Stored records:
▬▬▬

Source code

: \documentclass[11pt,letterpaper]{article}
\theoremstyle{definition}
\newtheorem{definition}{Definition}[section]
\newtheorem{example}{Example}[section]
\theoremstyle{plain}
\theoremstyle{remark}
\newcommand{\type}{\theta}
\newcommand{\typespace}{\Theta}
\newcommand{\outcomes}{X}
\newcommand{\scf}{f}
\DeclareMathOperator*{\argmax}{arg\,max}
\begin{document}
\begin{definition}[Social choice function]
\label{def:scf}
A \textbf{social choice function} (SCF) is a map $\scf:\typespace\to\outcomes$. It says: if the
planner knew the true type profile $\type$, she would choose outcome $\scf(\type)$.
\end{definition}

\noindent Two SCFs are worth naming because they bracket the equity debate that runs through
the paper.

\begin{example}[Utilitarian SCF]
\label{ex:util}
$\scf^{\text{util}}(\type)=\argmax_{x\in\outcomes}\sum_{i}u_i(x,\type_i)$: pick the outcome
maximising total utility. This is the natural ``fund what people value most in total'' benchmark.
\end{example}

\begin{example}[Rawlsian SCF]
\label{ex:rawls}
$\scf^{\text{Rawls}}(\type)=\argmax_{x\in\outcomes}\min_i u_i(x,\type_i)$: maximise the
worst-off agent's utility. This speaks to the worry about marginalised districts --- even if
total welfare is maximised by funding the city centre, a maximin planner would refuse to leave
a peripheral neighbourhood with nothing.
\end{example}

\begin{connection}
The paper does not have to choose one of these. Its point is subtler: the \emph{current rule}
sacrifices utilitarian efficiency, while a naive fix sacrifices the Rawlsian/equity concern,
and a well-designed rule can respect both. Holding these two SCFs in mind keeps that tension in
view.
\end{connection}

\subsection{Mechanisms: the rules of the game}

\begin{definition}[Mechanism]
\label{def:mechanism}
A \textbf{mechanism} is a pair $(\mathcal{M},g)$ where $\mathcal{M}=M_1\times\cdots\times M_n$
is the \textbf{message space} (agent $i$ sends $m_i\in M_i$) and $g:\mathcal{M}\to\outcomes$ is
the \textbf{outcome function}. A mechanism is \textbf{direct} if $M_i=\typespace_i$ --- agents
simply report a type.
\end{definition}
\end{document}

▬▬▬

Print the records above exactly. Omit nothing.

### [Task solution]
Source code

: \documentclass[11pt,letterpaper]{article}
\theoremstyle{definition}
\newtheorem{definition}{Definition}[section]
\newtheorem{example}{Example}[section]
\theoremstyle{plain}
\theoremstyle{remark}
\newcommand{\type}{\theta}
\newcommand{\typespace}{\Theta}
\newcommand{\outcomes}{X}
\newcommand{\scf}{f}
\DeclareMathOperator*{\argmax}{arg\,max}
\begin{document}
\begin{definition}[Social choice function]
\label{def:scf}
A \textbf{social choice function} (SCF) is a map $\scf:\typespace\to\outcomes$. It says: if the
planner knew the true type profile $\type$, she would choose outcome $\scf(\type)$.
\end{definition}

\noindent Two SCFs are worth naming because they bracket the equity debate that runs through
the paper.

\begin{example}[Utilitarian SCF]
\label{ex:util}
$\scf^{\text{util}}(\type)=\argmax_{x\in\outcomes}\sum_{i}u_i(x,\type_i)$: pick the outcome
maximising total utility. This is the natural ``fund what people value most in total'' benchmark.
\end{example}

\begin{example}[Rawlsian SCF]
\label{ex:rawls}
$\scf^{\text{Rawls}}(\type)=\argmax_{x\in\outcomes}\min_i u_i(x,\type_i)$: maximise the
worst-off agent's utility. This speaks to the worry about marginalised districts --- even if
total welfare is maximised by funding the city centre, a maximin planner would refuse to leave
a peripheral neighbourhood with nothing.
\end{example}

\begin{connection}
The paper does not have to choose one of these. Its point is subtler: the \emph{current rule}
sacrifices utilitarian efficiency, while a naive fix sacrifices the Rawlsian/equity concern,
and a well-designed rule can respect both. Holding these two SCFs in mind keeps that tension in
view.
\end{connection}

\subsection{Mechanisms: the rules of the game}

\begin{definition}[Mechanism]
\label{def:mechanism}
A \textbf{mechanism} is a pair $(\mathcal{M},g)$ where $\mathcal{M}=M_1\times\cdots\times M_n$
is the \textbf{message space} (agent $i$ sends $m_i\in M_i$) and $g:\mathcal{M}\to\outcomes$ is
the \textbf{outcome function}. A mechanism is \textbf{direct} if $M_i=\typespace_i$ --- agents
simply report a type.
\end{definition}
\end{document}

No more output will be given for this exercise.